## TASK OBJECTIVE
Look through the data below for the string "echo", and copy every line where it turns up.

## DATASET EXCERPTS
BEGIN

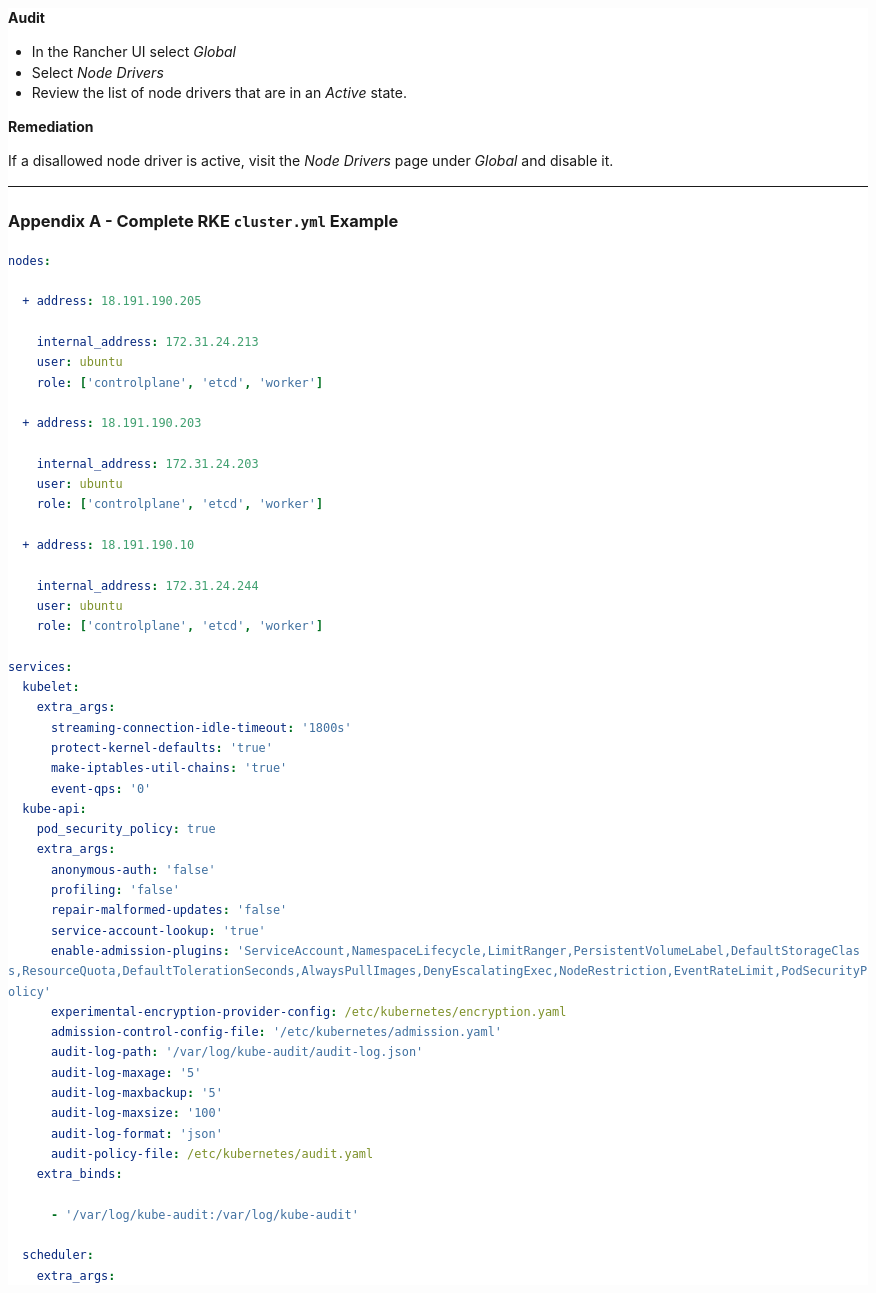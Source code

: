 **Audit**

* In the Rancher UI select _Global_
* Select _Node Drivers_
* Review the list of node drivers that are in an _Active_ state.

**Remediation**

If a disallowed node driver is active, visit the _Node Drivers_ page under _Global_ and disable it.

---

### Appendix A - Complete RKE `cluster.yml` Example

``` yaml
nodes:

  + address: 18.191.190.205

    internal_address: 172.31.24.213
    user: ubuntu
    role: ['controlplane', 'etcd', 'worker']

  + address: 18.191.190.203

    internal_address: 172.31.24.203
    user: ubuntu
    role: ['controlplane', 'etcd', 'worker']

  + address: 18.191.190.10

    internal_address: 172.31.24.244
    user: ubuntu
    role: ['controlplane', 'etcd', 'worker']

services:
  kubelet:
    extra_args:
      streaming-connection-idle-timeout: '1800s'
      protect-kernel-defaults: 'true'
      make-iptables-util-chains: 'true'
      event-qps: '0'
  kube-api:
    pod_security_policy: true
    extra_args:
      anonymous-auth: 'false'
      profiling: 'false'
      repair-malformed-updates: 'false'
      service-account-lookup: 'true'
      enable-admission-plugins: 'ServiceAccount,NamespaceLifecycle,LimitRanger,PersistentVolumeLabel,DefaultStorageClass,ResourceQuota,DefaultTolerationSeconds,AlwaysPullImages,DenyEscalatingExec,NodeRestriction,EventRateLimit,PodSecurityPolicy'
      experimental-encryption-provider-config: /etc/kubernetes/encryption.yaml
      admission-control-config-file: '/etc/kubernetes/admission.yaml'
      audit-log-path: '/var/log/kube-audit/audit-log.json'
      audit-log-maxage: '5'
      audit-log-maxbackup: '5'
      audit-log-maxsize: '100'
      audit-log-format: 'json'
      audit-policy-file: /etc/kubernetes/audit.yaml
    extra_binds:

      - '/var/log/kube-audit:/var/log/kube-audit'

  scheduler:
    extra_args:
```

END
BEGIN

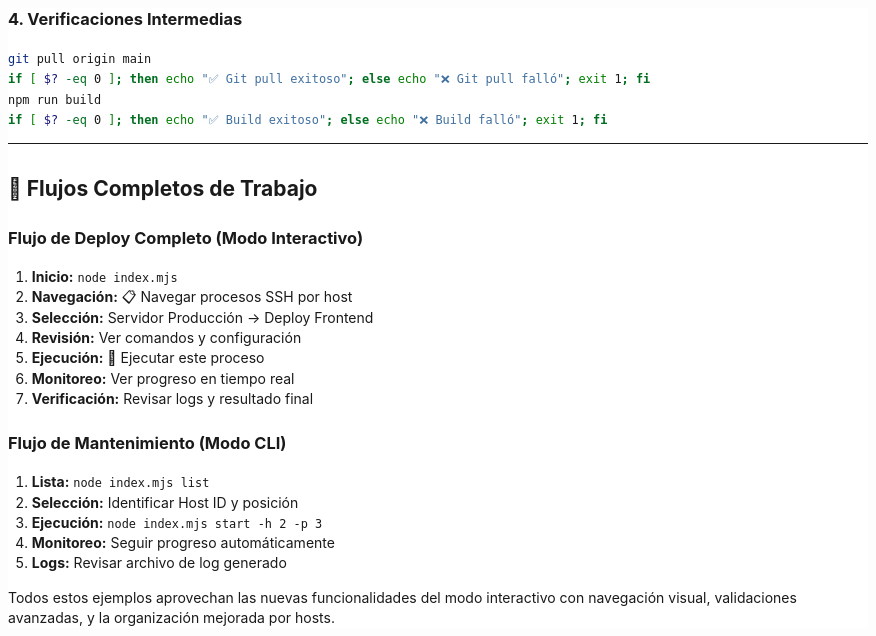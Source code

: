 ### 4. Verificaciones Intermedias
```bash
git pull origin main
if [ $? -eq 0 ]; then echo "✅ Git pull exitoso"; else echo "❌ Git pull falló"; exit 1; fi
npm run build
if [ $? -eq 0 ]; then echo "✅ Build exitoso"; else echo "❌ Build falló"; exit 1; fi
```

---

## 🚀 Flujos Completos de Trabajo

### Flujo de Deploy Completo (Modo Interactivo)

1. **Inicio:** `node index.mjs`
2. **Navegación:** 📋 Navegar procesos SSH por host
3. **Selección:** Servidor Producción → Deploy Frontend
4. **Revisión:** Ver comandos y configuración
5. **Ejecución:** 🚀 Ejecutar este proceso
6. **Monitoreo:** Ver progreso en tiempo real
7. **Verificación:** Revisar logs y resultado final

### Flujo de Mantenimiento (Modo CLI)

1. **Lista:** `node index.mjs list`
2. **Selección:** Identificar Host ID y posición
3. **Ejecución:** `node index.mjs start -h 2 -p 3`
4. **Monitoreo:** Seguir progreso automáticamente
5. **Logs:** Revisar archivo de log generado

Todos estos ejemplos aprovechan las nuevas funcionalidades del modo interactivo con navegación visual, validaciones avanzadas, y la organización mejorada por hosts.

END

## ANSWER TO THE PROBLEM
if [ $? -eq 0 ]; then echo "✅ Git pull exitoso"; else echo "❌ Git pull falló"; exit 1; fi
if [ $? -eq 0 ]; then echo "✅ Build exitoso"; else echo "❌ Build falló"; exit 1; fi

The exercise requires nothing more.